▶ _Records for the exercise_:
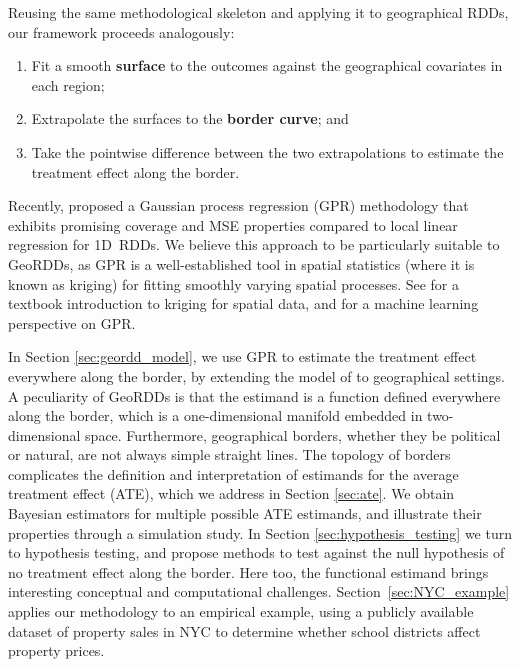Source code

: \documentclass[letter]{article}
\providecommand{\tightlist}{%
      \setlength{\itemsep}{0pt}\setlength{\parskip}{0pt}}
\providecommand{\tightlist}{%
  	  \setlength{\itemsep}{0pt}\setlength{\parskip}{0pt}}
\renewcommand{\cite}[1]{\citet{#1}}
\begin{document}
Reusing the same methodological skeleton and applying it to geographical RDDs, our framework proceeds analogously:

\begin{enumerate}
\def\labelenumi{\arabic{enumi}.}
\tightlist
\item
  Fit a smooth \textbf{surface} to the outcomes against the geographical covariates in each region;
\item
  Extrapolate the surfaces to the \textbf{border curve}; and
\item
  Take the pointwise difference between the two extrapolations to estimate the treatment effect along the border.
\end{enumerate}
    


    	Recently, \cite{Branson:2017qy} proposed a Gaussian process regression (GPR) methodology that exhibits promising coverage and MSE properties compared to local linear regression for 1D~RDDs.
We believe this approach to be particularly suitable to GeoRDDs, as GPR is a well-established tool in spatial statistics (where it is known as kriging) for fitting smoothly varying spatial processes.
See \cite{banerjee2014hierarchical} for a textbook introduction to kriging for spatial data, and \cite{rasmussen2006gaussian} for a machine learning perspective on GPR.
    


    	In Section \ref{sec:geordd_model}, we use GPR to estimate the treatment effect everywhere along the border, by extending the model of \cite{Branson:2017qy} to geographical settings.
A peculiarity of GeoRDDs is that the estimand is a function defined everywhere along the border, which is a one-dimensional manifold embedded in two-dimensional space.
Furthermore, geographical borders, whether they be political or natural, are not always simple straight lines.
The topology of borders complicates the definition and interpretation of estimands for the average treatment effect (ATE), which we address in Section \ref{sec:ate}.
We obtain Bayesian estimators for multiple possible ATE estimands, and illustrate their properties through a simulation study.
In Section \ref{sec:hypothesis_testing} we turn to hypothesis testing, and propose methods to test against the null hypothesis of no treatment effect along the border.
Here too, the functional estimand brings interesting conceptual and computational challenges.
Section~\ref{sec:NYC_example} applies our methodology to an empirical example, using a publicly available dataset of property sales in NYC to determine whether school districts affect property prices.
    
\end{document}
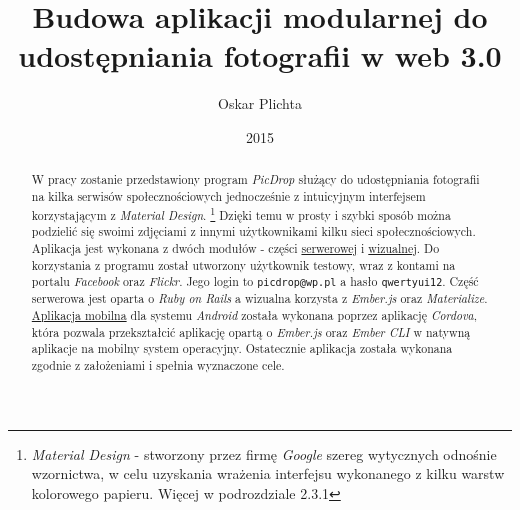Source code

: \documentclass[openright]{xmgr}
\author   {Oskar Plichta}
\title    {Budowa aplikacji modularnej do udostępniania fotografii  w web 3.0}
\date     {2015}
\begin{document}
\begin{abstract}
W pracy zostanie przedstawiony program \textit{PicDrop} służący do udostępniania fotografii na kilka serwisów społecznościowych jednocześnie z intuicyjnym interfejsem korzystającym z \textit{Material Design}. \footnote{\textit{Material Design} - stworzony przez firmę \textit{ Google} szereg wytycznych odnośnie wzornictwa, w celu uzyskania wrażenia interfejsu wykonanego z kilku warstw kolorowego papieru. Więcej w podrozdziale 2.3.1} Dzięki temu w prosty i szybki sposób można podzielić się swoimi zdjęciami z innymi użytkownikami kilku sieci społecznościowych. Aplikacja jest wykonana z dwóch modułów - części \href{https://picdrop2.herokuapp.com/}{serwerowej} i \href{https://picdropember.herokuapp.com/}{wizualnej}. Do korzystania z programu został utworzony użytkownik testowy, wraz z kontami na portalu \textit{Facebook} oraz \textit{Flickr}. Jego login to \verb|picdrop@wp.pl| a hasło \verb|qwertyui12|.  Część serwerowa jest oparta o \textit{Ruby on Rails} a wizualna korzysta z \textit{Ember.js} oraz \textit{Materialize}. \href{https://drive.google.com/file/d/0B3-ow_b9lUQGYlVnVkhIel90Sjg/view?usp=sharing}{Aplikacja mobilna} dla systemu \textit{Android}  została wykonana poprzez aplikację \textit{Cordova}, która pozwala przekształcić aplikację opartą o \textit{Ember.js} oraz \textit{Ember CLI} w natywną aplikacje na mobilny system operacyjny. Ostatecznie aplikacja została wykonana zgodnie z założeniami i spełnia wyznaczone cele.

\end{abstract}
\end{document}
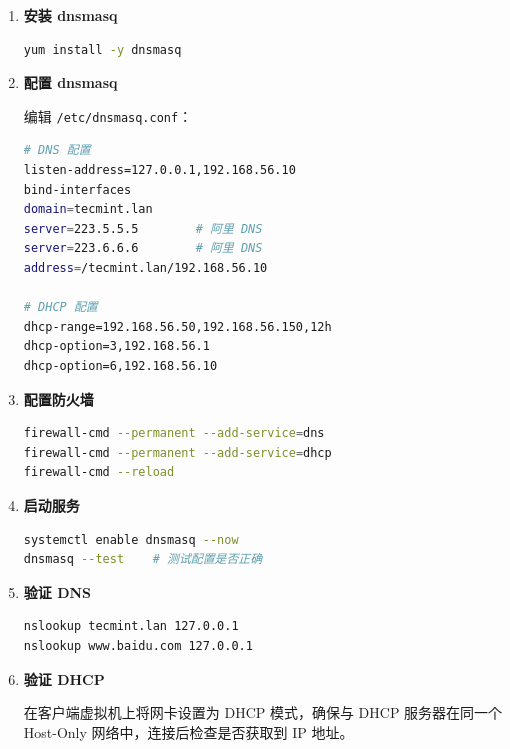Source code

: \documentclass[12pt,a4paper]{ctexart}
\begin{document}
\begin{enumerate}[label=\arabic*.,leftmargin=*]

  \item \textbf{安装 dnsmasq}

  \begin{cmdbox}
  \begin{lstlisting}[language=bash]
yum install -y dnsmasq
  \end{lstlisting}
  \end{cmdbox}

  \item \textbf{配置 dnsmasq}

  编辑 \texttt{/etc/dnsmasq.conf}：

  \begin{cmdbox}
  \small
  \begin{lstlisting}[language=bash]
# DNS 配置
listen-address=127.0.0.1,192.168.56.10
bind-interfaces
domain=tecmint.lan
server=223.5.5.5        # 阿里 DNS
server=223.6.6.6        # 阿里 DNS
address=/tecmint.lan/192.168.56.10

# DHCP 配置
dhcp-range=192.168.56.50,192.168.56.150,12h
dhcp-option=3,192.168.56.1
dhcp-option=6,192.168.56.10
  \end{lstlisting}
  \end{cmdbox}

  \item \textbf{配置防火墙}

  \begin{cmdbox}
  \begin{lstlisting}[language=bash]
firewall-cmd --permanent --add-service=dns
firewall-cmd --permanent --add-service=dhcp
firewall-cmd --reload
  \end{lstlisting}
  \end{cmdbox}

  \item \textbf{启动服务}

  \begin{cmdbox}
  \begin{lstlisting}[language=bash]
systemctl enable dnsmasq --now
dnsmasq --test    # 测试配置是否正确
  \end{lstlisting}
  \end{cmdbox}

  \item \textbf{验证 DNS}

  \begin{cmdbox}
  \begin{lstlisting}[language=bash]
nslookup tecmint.lan 127.0.0.1
nslookup www.baidu.com 127.0.0.1
  \end{lstlisting}
  \end{cmdbox}

  \item \textbf{验证 DHCP}

  在客户端虚拟机上将网卡设置为 DHCP 模式，确保与 DHCP 服务器在同一个 Host-Only 网络中，连接后检查是否获取到 IP 地址。

\end{enumerate}
\end{document}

▶ _To do_:
Which lines in the data above hold the word "effect"? Return each of them.

▶ _Reply to the exercise_:
  Take the pointwise difference between the two extrapolations to estimate the treatment effect along the border.
    	In Section \ref{sec:geordd_model}, we use GPR to estimate the treatment effect everywhere along the border, by extending the model of \cite{Branson:2017qy} to geographical settings.
The topology of borders complicates the definition and interpretation of estimands for the average treatment effect (ATE), which we address in Section \ref{sec:ate}.
In Section \ref{sec:hypothesis_testing} we turn to hypothesis testing, and propose methods to test against the null hypothesis of no treatment effect along the border.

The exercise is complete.